> _YOUR GOAL_: Please print, word for word, every line from the one that contains "zmíněnou sekvencí čísel." through the last line of the records, and nothing else.

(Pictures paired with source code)
----------------------------------------
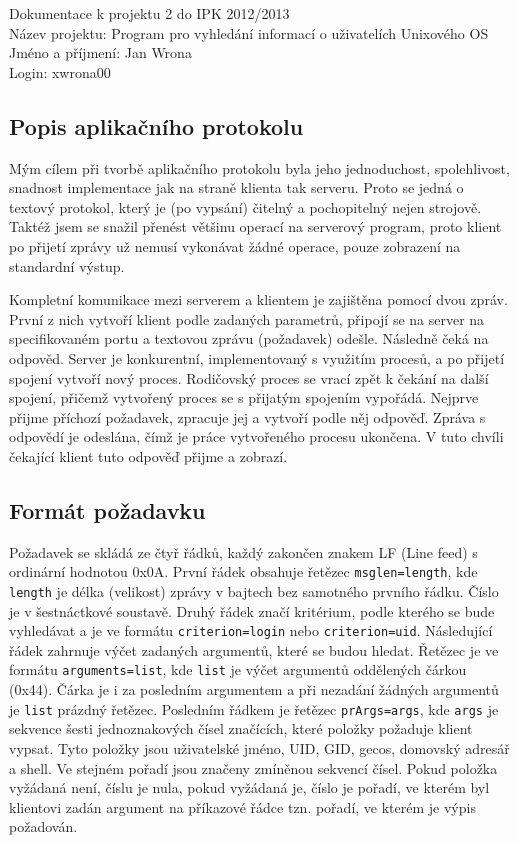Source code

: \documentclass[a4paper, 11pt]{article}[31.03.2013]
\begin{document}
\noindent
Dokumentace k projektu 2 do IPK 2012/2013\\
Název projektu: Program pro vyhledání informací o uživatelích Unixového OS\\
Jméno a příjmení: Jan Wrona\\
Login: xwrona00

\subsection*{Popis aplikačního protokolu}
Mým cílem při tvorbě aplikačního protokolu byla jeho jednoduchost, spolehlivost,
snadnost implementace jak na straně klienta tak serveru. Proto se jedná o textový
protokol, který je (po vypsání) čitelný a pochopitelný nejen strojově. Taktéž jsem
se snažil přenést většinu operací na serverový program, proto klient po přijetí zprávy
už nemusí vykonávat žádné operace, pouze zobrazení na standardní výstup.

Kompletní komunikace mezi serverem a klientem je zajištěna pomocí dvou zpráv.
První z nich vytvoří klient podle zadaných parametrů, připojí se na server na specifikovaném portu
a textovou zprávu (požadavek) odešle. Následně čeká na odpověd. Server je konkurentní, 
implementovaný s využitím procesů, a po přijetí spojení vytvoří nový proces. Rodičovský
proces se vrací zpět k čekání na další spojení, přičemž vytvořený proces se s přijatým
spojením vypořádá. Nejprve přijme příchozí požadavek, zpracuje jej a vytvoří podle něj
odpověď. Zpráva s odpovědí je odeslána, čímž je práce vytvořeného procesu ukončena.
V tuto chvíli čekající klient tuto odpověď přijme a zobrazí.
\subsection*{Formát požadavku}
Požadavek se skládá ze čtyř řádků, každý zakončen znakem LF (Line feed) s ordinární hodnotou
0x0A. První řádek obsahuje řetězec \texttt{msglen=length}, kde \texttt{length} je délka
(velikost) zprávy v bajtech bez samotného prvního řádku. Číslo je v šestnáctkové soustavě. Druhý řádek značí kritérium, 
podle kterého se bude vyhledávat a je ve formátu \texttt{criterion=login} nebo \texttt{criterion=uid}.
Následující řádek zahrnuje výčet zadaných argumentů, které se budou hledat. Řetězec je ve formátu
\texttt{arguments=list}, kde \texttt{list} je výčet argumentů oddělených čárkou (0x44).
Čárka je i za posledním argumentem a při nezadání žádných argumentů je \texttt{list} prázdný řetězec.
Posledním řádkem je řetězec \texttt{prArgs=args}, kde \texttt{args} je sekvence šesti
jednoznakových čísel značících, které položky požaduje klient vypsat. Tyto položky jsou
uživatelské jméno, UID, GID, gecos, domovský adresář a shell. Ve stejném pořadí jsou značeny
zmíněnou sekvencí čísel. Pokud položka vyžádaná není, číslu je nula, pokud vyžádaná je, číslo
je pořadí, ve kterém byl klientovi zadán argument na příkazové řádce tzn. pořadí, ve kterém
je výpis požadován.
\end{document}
----------------------------------------
> _RESPONSE BELOW_:
zmíněnou sekvencí čísel. Pokud položka vyžádaná není, číslu je nula, pokud vyžádaná je, číslo
je pořadí, ve kterém byl klientovi zadán argument na příkazové řádce tzn. pořadí, ve kterém
je výpis požadován.
\end{document}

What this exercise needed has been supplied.